• _What is required_: Write out the following listing's lines from the one with "Todos los experimentos" to the one with "catálogo SERNAGEOMIN (aumentado", exactly, with both included and no others.

• _Recorded information_:
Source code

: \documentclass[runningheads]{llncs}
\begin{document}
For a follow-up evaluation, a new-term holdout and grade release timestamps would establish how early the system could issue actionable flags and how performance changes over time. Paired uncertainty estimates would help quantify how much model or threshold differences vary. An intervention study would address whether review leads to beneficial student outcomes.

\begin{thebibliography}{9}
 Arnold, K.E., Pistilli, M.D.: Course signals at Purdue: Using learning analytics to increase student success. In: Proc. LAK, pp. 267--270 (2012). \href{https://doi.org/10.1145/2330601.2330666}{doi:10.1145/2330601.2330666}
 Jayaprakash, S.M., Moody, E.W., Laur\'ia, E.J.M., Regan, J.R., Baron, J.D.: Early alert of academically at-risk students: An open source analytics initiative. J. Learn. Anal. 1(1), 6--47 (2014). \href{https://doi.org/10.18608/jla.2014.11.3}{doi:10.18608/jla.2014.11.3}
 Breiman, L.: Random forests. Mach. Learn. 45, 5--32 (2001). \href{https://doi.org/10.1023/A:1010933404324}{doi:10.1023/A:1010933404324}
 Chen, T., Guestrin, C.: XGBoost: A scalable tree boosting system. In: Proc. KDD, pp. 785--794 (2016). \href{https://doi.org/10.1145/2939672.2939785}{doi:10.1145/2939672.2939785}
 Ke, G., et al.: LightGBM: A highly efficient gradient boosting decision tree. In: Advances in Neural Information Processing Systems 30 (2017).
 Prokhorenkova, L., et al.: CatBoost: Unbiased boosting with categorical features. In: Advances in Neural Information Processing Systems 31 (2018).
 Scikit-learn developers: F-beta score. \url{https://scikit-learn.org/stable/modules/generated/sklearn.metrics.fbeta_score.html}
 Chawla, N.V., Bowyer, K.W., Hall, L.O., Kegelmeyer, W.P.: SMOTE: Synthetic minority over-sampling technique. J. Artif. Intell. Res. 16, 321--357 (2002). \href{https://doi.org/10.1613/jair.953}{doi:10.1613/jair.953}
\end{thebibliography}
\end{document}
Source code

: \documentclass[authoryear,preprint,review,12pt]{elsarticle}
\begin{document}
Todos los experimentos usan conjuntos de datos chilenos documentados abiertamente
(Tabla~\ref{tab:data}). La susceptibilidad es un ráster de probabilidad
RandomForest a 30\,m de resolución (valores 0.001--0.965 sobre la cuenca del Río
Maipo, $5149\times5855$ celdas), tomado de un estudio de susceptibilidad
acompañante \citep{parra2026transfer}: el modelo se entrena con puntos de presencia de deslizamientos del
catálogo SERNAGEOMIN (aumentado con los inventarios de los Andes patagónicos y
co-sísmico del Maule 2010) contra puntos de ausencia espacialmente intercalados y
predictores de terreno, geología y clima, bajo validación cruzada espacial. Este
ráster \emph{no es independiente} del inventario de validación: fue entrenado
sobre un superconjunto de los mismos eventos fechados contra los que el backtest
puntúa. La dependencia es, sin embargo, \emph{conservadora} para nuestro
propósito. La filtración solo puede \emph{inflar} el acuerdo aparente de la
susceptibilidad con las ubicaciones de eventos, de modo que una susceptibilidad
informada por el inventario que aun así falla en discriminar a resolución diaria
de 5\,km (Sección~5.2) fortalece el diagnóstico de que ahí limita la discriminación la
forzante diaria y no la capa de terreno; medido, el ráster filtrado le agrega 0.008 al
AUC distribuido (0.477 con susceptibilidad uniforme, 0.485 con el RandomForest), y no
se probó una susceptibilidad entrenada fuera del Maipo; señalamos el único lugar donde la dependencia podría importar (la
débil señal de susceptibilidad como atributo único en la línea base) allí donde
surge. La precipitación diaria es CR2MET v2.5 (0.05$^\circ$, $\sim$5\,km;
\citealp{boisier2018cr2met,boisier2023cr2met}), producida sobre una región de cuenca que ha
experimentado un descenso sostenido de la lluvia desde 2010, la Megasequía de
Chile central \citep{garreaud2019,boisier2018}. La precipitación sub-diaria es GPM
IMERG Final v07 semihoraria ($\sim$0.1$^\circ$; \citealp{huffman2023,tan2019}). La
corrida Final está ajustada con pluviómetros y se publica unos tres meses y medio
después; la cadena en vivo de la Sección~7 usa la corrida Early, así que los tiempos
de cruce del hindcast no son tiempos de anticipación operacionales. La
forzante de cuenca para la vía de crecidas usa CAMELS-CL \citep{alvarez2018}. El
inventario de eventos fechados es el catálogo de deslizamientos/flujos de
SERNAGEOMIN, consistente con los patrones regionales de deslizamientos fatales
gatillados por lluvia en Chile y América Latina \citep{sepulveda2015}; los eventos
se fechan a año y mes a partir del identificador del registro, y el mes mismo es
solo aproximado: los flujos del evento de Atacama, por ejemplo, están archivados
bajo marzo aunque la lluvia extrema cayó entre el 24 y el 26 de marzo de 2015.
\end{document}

• _Final answer_:
Todos los experimentos usan conjuntos de datos chilenos documentados abiertamente
(Tabla~\ref{tab:data}). La susceptibilidad es un ráster de probabilidad
RandomForest a 30\,m de resolución (valores 0.001--0.965 sobre la cuenca del Río
Maipo, $5149\times5855$ celdas), tomado de un estudio de susceptibilidad
acompañante \citep{parra2026transfer}: el modelo se entrena con puntos de presencia de deslizamientos del
catálogo SERNAGEOMIN (aumentado con los inventarios de los Andes patagónicos y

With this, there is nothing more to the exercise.